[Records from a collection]
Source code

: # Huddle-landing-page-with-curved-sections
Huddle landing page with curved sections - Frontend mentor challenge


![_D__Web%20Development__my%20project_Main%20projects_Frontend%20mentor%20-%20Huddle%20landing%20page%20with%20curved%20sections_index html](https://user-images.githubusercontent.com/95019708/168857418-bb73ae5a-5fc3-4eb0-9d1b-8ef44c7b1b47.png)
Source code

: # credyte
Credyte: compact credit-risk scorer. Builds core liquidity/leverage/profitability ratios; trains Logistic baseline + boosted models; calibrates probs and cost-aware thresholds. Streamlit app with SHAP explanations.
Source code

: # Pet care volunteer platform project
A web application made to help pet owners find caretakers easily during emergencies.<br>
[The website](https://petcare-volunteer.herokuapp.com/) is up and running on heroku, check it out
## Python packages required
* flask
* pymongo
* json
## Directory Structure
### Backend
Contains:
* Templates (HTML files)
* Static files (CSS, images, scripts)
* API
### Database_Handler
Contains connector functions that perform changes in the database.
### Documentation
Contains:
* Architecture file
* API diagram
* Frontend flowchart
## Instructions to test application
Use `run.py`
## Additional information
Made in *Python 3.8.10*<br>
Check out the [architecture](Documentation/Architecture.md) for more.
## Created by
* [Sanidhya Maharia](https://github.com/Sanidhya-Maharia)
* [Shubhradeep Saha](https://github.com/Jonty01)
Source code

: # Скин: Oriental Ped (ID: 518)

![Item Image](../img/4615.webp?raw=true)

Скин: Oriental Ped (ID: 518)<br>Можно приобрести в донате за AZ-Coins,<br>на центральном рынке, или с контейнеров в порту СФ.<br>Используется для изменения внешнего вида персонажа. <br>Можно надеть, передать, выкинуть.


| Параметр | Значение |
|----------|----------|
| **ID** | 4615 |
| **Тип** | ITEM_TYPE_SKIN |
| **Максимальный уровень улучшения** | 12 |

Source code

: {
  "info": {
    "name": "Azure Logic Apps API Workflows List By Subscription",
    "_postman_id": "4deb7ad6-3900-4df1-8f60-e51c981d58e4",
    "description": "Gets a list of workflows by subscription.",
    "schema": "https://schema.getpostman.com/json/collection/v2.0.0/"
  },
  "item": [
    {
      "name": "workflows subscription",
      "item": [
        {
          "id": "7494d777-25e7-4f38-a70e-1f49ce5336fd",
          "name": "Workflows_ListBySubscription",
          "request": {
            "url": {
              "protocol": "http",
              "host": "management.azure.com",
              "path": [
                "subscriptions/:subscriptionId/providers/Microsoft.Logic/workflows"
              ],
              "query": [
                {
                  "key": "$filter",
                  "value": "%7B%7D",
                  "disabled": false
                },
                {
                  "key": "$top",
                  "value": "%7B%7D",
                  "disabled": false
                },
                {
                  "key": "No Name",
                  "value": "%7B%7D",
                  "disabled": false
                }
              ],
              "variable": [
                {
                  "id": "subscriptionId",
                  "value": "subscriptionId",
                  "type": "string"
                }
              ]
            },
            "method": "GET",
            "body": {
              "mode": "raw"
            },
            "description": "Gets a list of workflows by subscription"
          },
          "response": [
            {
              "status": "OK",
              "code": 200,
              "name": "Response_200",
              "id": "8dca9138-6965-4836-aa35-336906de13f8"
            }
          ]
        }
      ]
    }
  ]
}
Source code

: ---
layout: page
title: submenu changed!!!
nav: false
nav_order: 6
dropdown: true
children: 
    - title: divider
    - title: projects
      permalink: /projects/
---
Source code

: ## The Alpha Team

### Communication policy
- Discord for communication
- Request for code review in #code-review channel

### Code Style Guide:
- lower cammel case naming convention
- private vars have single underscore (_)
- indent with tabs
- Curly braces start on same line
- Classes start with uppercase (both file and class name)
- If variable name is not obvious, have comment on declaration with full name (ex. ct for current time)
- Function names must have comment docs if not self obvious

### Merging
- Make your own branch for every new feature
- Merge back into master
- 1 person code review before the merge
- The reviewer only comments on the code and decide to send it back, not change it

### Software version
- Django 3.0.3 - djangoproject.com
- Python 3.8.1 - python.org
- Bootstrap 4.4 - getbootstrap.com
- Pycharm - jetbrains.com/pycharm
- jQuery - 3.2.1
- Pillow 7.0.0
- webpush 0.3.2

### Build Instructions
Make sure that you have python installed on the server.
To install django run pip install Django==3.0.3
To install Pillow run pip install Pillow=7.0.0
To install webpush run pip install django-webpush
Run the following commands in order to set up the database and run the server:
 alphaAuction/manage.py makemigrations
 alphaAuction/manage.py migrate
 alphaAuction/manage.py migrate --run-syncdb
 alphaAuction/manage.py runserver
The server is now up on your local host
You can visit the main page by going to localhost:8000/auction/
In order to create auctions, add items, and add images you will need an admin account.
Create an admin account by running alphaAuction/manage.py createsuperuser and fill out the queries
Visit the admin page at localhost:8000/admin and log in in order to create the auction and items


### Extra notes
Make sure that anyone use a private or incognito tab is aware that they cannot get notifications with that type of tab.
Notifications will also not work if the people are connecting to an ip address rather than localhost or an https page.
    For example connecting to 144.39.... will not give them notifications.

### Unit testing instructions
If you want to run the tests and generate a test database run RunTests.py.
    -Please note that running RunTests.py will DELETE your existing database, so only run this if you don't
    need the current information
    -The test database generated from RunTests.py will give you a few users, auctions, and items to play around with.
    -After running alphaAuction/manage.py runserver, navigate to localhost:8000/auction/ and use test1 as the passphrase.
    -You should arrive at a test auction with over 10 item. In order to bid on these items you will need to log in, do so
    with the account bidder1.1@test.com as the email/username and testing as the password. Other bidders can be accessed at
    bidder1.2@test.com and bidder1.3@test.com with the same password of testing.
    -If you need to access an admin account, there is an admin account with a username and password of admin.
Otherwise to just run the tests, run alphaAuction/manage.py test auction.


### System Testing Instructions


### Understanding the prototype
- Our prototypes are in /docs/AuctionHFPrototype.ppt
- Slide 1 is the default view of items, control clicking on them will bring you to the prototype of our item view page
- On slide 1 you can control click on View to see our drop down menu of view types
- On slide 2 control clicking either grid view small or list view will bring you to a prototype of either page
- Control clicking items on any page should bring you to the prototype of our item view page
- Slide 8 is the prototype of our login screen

• About this task: In full and word for word, repeat the records.

• Answer section:
Source code

: # Huddle-landing-page-with-curved-sections
Huddle landing page with curved sections - Frontend mentor challenge


![_D__Web%20Development__my%20project_Main%20projects_Frontend%20mentor%20-%20Huddle%20landing%20page%20with%20curved%20sections_index html](https://user-images.githubusercontent.com/95019708/168857418-bb73ae5a-5fc3-4eb0-9d1b-8ef44c7b1b47.png)
Source code

: # credyte
Credyte: compact credit-risk scorer. Builds core liquidity/leverage/profitability ratios; trains Logistic baseline + boosted models; calibrates probs and cost-aware thresholds. Streamlit app with SHAP explanations.
Source code

: # Pet care volunteer platform project
A web application made to help pet owners find caretakers easily during emergencies.<br>
[The website](https://petcare-volunteer.herokuapp.com/) is up and running on heroku, check it out
## Python packages required
* flask
* pymongo
* json
## Directory Structure
### Backend
Contains:
* Templates (HTML files)
* Static files (CSS, images, scripts)
* API
### Database_Handler
Contains connector functions that perform changes in the database.
### Documentation
Contains:
* Architecture file
* API diagram
* Frontend flowchart
## Instructions to test application
Use `run.py`
## Additional information
Made in *Python 3.8.10*<br>
Check out the [architecture](Documentation/Architecture.md) for more.
## Created by
* [Sanidhya Maharia](https://github.com/Sanidhya-Maharia)
* [Shubhradeep Saha](https://github.com/Jonty01)
Source code

: # Скин: Oriental Ped (ID: 518)

![Item Image](../img/4615.webp?raw=true)

Скин: Oriental Ped (ID: 518)<br>Можно приобрести в донате за AZ-Coins,<br>на центральном рынке, или с контейнеров в порту СФ.<br>Используется для изменения внешнего вида персонажа. <br>Можно надеть, передать, выкинуть.


| Параметр | Значение |
|----------|----------|
| **ID** | 4615 |
| **Тип** | ITEM_TYPE_SKIN |
| **Максимальный уровень улучшения** | 12 |

Source code

: {
  "info": {
    "name": "Azure Logic Apps API Workflows List By Subscription",
    "_postman_id": "4deb7ad6-3900-4df1-8f60-e51c981d58e4",
    "description": "Gets a list of workflows by subscription.",
    "schema": "https://schema.getpostman.com/json/collection/v2.0.0/"
  },
  "item": [
    {
      "name": "workflows subscription",
      "item": [
        {
          "id": "7494d777-25e7-4f38-a70e-1f49ce5336fd",
          "name": "Workflows_ListBySubscription",
          "request": {
            "url": {
              "protocol": "http",
              "host": "management.azure.com",
              "path": [
                "subscriptions/:subscriptionId/providers/Microsoft.Logic/workflows"
              ],
              "query": [
                {
                  "key": "$filter",
                  "value": "%7B%7D",
                  "disabled": false
                },
                {
                  "key": "$top",
                  "value": "%7B%7D",
                  "disabled": false
                },
                {
                  "key": "No Name",
                  "value": "%7B%7D",
                  "disabled": false
                }
              ],
              "variable": [
                {
                  "id": "subscriptionId",
                  "value": "subscriptionId",
                  "type": "string"
                }
              ]
            },
            "method": "GET",
            "body": {
              "mode": "raw"
            },
            "description": "Gets a list of workflows by subscription"
          },
          "response": [
            {
              "status": "OK",
              "code": 200,
              "name": "Response_200",
              "id": "8dca9138-6965-4836-aa35-336906de13f8"
            }
          ]
        }
      ]
    }
  ]
}
Source code

: ---
layout: page
title: submenu changed!!!
nav: false
nav_order: 6
dropdown: true
children: 
    - title: divider
    - title: projects
      permalink: /projects/
---
Source code

: ## The Alpha Team

### Communication policy
- Discord for communication
- Request for code review in #code-review channel

### Code Style Guide:
- lower cammel case naming convention
- private vars have single underscore (_)
- indent with tabs
- Curly braces start on same line
- Classes start with uppercase (both file and class name)
- If variable name is not obvious, have comment on declaration with full name (ex. ct for current time)
- Function names must have comment docs if not self obvious

### Merging
- Make your own branch for every new feature
- Merge back into master
- 1 person code review before the merge
- The reviewer only comments on the code and decide to send it back, not change it

### Software version
- Django 3.0.3 - djangoproject.com
- Python 3.8.1 - python.org
- Bootstrap 4.4 - getbootstrap.com
- Pycharm - jetbrains.com/pycharm
- jQuery - 3.2.1
- Pillow 7.0.0
- webpush 0.3.2

### Build Instructions
Make sure that you have python installed on the server.
To install django run pip install Django==3.0.3
To install Pillow run pip install Pillow=7.0.0
To install webpush run pip install django-webpush
Run the following commands in order to set up the database and run the server:
 alphaAuction/manage.py makemigrations
 alphaAuction/manage.py migrate
 alphaAuction/manage.py migrate --run-syncdb
 alphaAuction/manage.py runserver
The server is now up on your local host
You can visit the main page by going to localhost:8000/auction/
In order to create auctions, add items, and add images you will need an admin account.
Create an admin account by running alphaAuction/manage.py createsuperuser and fill out the queries
Visit the admin page at localhost:8000/admin and log in in order to create the auction and items


### Extra notes
Make sure that anyone use a private or incognito tab is aware that they cannot get notifications with that type of tab.
Notifications will also not work if the people are connecting to an ip address rather than localhost or an https page.
    For example connecting to 144.39.... will not give them notifications.

### Unit testing instructions
If you want to run the tests and generate a test database run RunTests.py.
    -Please note that running RunTests.py will DELETE your existing database, so only run this if you don't
    need the current information
    -The test database generated from RunTests.py will give you a few users, auctions, and items to play around with.
    -After running alphaAuction/manage.py runserver, navigate to localhost:8000/auction/ and use test1 as the passphrase.
    -You should arrive at a test auction with over 10 item. In order to bid on these items you will need to log in, do so
    with the account bidder1.1@test.com as the email/username and testing as the password. Other bidders can be accessed at
    bidder1.2@test.com and bidder1.3@test.com with the same password of testing.
    -If you need to access an admin account, there is an admin account with a username and password of admin.
Otherwise to just run the tests, run alphaAuction/manage.py test auction.


### System Testing Instructions


### Understanding the prototype
- Our prototypes are in /docs/AuctionHFPrototype.ppt
- Slide 1 is the default view of items, control clicking on them will bring you to the prototype of our item view page
- On slide 1 you can control click on View to see our drop down menu of view types
- On slide 2 control clicking either grid view small or list view will bring you to a prototype of either page
- Control clicking items on any page should bring you to the prototype of our item view page
- Slide 8 is the prototype of our login screen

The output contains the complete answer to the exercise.